_The records_
★ ★ ★

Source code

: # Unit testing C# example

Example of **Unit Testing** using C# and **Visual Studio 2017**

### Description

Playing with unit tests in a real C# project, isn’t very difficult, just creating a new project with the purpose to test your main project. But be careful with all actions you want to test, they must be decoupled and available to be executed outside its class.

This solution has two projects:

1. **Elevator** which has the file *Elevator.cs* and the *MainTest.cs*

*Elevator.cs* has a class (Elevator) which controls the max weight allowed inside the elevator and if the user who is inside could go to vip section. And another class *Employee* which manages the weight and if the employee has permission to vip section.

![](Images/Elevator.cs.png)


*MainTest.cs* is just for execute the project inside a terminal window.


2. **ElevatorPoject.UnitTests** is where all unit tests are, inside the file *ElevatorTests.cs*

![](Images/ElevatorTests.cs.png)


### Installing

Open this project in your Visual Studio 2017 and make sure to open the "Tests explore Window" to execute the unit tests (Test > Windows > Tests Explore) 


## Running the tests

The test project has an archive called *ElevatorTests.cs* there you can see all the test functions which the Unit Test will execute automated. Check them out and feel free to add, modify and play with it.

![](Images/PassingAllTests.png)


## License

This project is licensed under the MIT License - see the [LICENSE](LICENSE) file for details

★ ★ ★

_Exercise aim_
Nothing in the entries above should differ when you return them in full.

_Problem solution_
Source code

: # Unit testing C# example

Example of **Unit Testing** using C# and **Visual Studio 2017**

### Description

Playing with unit tests in a real C# project, isn’t very difficult, just creating a new project with the purpose to test your main project. But be careful with all actions you want to test, they must be decoupled and available to be executed outside its class.

This solution has two projects:

1. **Elevator** which has the file *Elevator.cs* and the *MainTest.cs*

*Elevator.cs* has a class (Elevator) which controls the max weight allowed inside the elevator and if the user who is inside could go to vip section. And another class *Employee* which manages the weight and if the employee has permission to vip section.

![](Images/Elevator.cs.png)


*MainTest.cs* is just for execute the project inside a terminal window.


2. **ElevatorPoject.UnitTests** is where all unit tests are, inside the file *ElevatorTests.cs*

![](Images/ElevatorTests.cs.png)


### Installing

Open this project in your Visual Studio 2017 and make sure to open the "Tests explore Window" to execute the unit tests (Test > Windows > Tests Explore) 


## Running the tests

The test project has an archive called *ElevatorTests.cs* there you can see all the test functions which the Unit Test will execute automated. Check them out and feel free to add, modify and play with it.

![](Images/PassingAllTests.png)


## License

This project is licensed under the MIT License - see the [LICENSE](LICENSE) file for details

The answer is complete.